A common assumption underlying many computer vision algorithms is that image noise is normally distributed. But is this a valid assumption?

Recently I was doing some investigations into error quantification and uncertainty estimation of computer vision algorithms.
Many algorithms must rely on particular assumptions in order to be able to generalise well.
Domingos (2012) does a good job at discussing this point and highlights that assumptions are an essential element of **inductive learning** and is what leads to the well-known **bias** effect.

A common assumption taken by many computer vision algorithms is that image noise is normally distributed, i.e., it follows a Gaussian probability distribution. And many times, these same algorithms are used without first ascertaining whether this assumption really holds or not. Personally I have done this a lot of times: blindly assuming that noise follows a Gaussian distribution.

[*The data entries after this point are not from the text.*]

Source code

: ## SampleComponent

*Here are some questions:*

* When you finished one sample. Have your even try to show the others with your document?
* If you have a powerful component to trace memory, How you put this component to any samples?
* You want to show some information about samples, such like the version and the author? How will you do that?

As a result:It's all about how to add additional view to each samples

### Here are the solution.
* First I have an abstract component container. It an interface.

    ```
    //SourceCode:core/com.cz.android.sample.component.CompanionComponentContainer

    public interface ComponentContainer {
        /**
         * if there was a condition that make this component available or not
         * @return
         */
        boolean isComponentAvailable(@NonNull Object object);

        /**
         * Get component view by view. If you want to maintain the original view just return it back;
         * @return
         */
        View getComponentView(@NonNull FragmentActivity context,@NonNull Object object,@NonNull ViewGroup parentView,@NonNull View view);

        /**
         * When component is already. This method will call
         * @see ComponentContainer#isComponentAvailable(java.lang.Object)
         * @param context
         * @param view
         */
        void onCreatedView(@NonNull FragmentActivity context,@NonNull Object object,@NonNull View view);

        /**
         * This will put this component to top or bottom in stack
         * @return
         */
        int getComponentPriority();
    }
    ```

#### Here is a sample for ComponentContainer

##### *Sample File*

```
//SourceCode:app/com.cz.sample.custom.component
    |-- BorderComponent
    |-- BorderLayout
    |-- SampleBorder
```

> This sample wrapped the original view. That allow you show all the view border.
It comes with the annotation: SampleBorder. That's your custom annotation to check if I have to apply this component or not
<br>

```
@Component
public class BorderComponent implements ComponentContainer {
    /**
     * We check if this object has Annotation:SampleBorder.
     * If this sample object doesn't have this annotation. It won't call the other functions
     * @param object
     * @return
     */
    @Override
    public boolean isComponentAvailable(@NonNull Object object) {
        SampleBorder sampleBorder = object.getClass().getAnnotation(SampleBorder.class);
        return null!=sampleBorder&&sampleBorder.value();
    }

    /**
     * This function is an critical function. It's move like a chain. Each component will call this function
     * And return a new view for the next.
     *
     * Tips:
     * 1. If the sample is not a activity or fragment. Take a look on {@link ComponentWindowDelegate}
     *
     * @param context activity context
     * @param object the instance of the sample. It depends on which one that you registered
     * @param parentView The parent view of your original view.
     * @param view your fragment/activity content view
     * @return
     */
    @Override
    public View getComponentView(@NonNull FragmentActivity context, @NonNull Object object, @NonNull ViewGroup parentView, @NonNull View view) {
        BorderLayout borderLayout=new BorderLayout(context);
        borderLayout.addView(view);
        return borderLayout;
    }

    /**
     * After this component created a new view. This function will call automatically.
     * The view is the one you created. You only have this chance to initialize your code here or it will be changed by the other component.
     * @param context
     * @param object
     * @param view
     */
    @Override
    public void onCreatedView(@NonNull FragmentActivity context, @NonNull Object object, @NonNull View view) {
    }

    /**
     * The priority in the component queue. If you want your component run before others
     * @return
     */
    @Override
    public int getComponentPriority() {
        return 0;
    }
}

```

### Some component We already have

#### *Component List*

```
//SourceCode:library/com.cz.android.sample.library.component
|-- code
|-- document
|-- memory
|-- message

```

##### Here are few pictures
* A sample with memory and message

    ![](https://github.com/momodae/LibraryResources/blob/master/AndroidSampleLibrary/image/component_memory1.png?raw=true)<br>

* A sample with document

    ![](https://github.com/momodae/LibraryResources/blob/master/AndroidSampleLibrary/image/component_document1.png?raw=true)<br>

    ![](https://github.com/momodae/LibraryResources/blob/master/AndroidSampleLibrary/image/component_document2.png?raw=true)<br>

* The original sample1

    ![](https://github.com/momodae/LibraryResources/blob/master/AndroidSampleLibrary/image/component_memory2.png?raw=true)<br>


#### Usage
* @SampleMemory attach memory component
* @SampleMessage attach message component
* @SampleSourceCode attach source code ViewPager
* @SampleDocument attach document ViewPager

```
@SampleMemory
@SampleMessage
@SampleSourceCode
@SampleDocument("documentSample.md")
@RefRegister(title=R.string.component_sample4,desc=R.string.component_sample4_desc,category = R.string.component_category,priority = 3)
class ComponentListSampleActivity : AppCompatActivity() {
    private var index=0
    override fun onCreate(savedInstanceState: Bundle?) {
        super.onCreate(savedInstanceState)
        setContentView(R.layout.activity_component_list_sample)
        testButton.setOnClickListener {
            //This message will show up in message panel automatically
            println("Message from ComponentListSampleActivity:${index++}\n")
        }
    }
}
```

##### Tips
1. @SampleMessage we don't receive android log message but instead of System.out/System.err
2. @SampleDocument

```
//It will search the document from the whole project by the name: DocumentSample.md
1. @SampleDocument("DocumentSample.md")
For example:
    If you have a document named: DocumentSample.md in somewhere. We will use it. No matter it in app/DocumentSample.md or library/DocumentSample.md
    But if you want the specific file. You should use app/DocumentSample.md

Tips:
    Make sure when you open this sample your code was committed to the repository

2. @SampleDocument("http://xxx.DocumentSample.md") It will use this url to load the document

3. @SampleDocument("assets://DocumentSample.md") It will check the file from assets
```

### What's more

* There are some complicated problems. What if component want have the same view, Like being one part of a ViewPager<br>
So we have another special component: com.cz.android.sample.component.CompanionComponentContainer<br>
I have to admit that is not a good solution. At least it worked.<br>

But if such an assumption does not hold, then it can have repercussions on the accuracy of the results provided by algorithms. In the worst case an algorithm might “fail” outright because its workings are based on flawed foundations. In the best case, an additional error is introduced in the results giving rise to more uncertainty. As mentioned by Thacker (2003,2008), when it comes to determining the uncertainty of the results of an algorithm, one has to consider the input data and its assumptions.

Here are some of the results obtained from an investigation on the assumption of image noise normality.

To analyse image pixel noise, I used videos that have a static background, i.e., portions of the scene which are unchanging (no motion, no light variations) except for pixel noise.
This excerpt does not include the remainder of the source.